• **ABOUT THIS TASK**
Leave the images out, and otherwise write out each entry exactly.

• **AVAILABLE DATA**
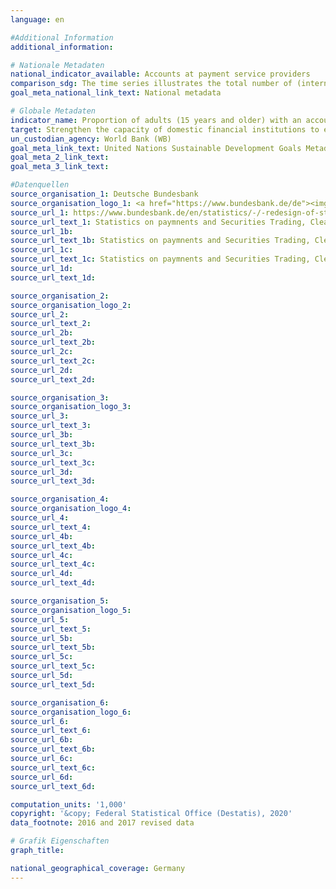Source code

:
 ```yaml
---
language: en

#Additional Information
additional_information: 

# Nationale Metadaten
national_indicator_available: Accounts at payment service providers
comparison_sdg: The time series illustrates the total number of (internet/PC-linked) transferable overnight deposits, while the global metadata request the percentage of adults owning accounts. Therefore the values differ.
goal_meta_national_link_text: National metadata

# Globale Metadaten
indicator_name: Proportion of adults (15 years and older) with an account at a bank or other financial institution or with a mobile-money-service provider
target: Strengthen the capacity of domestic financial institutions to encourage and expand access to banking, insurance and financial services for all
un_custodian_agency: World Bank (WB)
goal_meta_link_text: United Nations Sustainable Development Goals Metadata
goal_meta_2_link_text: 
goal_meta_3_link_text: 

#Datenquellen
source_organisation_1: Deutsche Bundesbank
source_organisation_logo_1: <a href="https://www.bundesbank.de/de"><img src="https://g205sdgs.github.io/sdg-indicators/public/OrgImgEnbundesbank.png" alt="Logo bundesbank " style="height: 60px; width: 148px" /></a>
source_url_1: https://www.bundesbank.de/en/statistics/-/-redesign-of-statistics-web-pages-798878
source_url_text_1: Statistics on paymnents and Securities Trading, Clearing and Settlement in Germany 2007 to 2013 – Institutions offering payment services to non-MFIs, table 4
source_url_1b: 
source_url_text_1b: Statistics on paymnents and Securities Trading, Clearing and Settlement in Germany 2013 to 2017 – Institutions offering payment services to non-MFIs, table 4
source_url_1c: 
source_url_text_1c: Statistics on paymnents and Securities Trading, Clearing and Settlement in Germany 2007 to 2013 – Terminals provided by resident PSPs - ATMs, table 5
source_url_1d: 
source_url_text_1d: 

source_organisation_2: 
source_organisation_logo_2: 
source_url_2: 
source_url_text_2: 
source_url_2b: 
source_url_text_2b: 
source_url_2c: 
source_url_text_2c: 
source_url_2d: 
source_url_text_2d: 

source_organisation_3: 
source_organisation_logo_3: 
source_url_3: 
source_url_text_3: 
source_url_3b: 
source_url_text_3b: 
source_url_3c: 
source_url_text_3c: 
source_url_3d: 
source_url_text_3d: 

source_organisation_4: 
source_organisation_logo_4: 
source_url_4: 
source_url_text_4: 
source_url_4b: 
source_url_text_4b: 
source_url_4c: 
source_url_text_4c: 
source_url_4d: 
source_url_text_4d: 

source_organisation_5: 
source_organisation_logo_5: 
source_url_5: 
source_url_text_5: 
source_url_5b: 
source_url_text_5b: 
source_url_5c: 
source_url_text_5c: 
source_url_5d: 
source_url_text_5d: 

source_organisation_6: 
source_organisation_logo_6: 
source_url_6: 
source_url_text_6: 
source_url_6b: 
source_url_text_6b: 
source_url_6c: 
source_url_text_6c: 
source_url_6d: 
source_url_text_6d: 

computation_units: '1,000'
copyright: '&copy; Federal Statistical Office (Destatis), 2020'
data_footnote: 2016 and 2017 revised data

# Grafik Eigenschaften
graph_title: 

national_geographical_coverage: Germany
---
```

• **WRITTEN SOLUTION**
Source code

:
 ```yaml
---
language: en

#Additional Information
additional_information: 

# Nationale Metadaten
national_indicator_available: Accounts at payment service providers
comparison_sdg: The time series illustrates the total number of (internet/PC-linked) transferable overnight deposits, while the global metadata request the percentage of adults owning accounts. Therefore the values differ.
goal_meta_national_link_text: National metadata

# Globale Metadaten
indicator_name: Proportion of adults (15 years and older) with an account at a bank or other financial institution or with a mobile-money-service provider
target: Strengthen the capacity of domestic financial institutions to encourage and expand access to banking, insurance and financial services for all
un_custodian_agency: World Bank (WB)
goal_meta_link_text: United Nations Sustainable Development Goals Metadata
goal_meta_2_link_text: 
goal_meta_3_link_text: 

#Datenquellen
source_organisation_1: Deutsche Bundesbank
source_organisation_logo_1: <a href="https://www.bundesbank.de/de"><img src="https://g205sdgs.github.io/sdg-indicators/public/OrgImgEnbundesbank.png" alt="Logo bundesbank " style="height: 60px; width: 148px" /></a>
source_url_1: https://www.bundesbank.de/en/statistics/-/-redesign-of-statistics-web-pages-798878
source_url_text_1: Statistics on paymnents and Securities Trading, Clearing and Settlement in Germany 2007 to 2013 – Institutions offering payment services to non-MFIs, table 4
source_url_1b: 
source_url_text_1b: Statistics on paymnents and Securities Trading, Clearing and Settlement in Germany 2013 to 2017 – Institutions offering payment services to non-MFIs, table 4
source_url_1c: 
source_url_text_1c: Statistics on paymnents and Securities Trading, Clearing and Settlement in Germany 2007 to 2013 – Terminals provided by resident PSPs - ATMs, table 5
source_url_1d: 
source_url_text_1d: 

source_organisation_2: 
source_organisation_logo_2: 
source_url_2: 
source_url_text_2: 
source_url_2b: 
source_url_text_2b: 
source_url_2c: 
source_url_text_2c: 
source_url_2d: 
source_url_text_2d: 

source_organisation_3: 
source_organisation_logo_3: 
source_url_3: 
source_url_text_3: 
source_url_3b: 
source_url_text_3b: 
source_url_3c: 
source_url_text_3c: 
source_url_3d: 
source_url_text_3d: 

source_organisation_4: 
source_organisation_logo_4: 
source_url_4: 
source_url_text_4: 
source_url_4b: 
source_url_text_4b: 
source_url_4c: 
source_url_text_4c: 
source_url_4d: 
source_url_text_4d: 

source_organisation_5: 
source_organisation_logo_5: 
source_url_5: 
source_url_text_5: 
source_url_5b: 
source_url_text_5b: 
source_url_5c: 
source_url_text_5c: 
source_url_5d: 
source_url_text_5d: 

source_organisation_6: 
source_organisation_logo_6: 
source_url_6: 
source_url_text_6: 
source_url_6b: 
source_url_text_6b: 
source_url_6c: 
source_url_text_6c: 
source_url_6d: 
source_url_text_6d: 

computation_units: '1,000'
copyright: '&copy; Federal Statistical Office (Destatis), 2020'
data_footnote: 2016 and 2017 revised data

# Grafik Eigenschaften
graph_title: 

national_geographical_coverage: Germany
---
```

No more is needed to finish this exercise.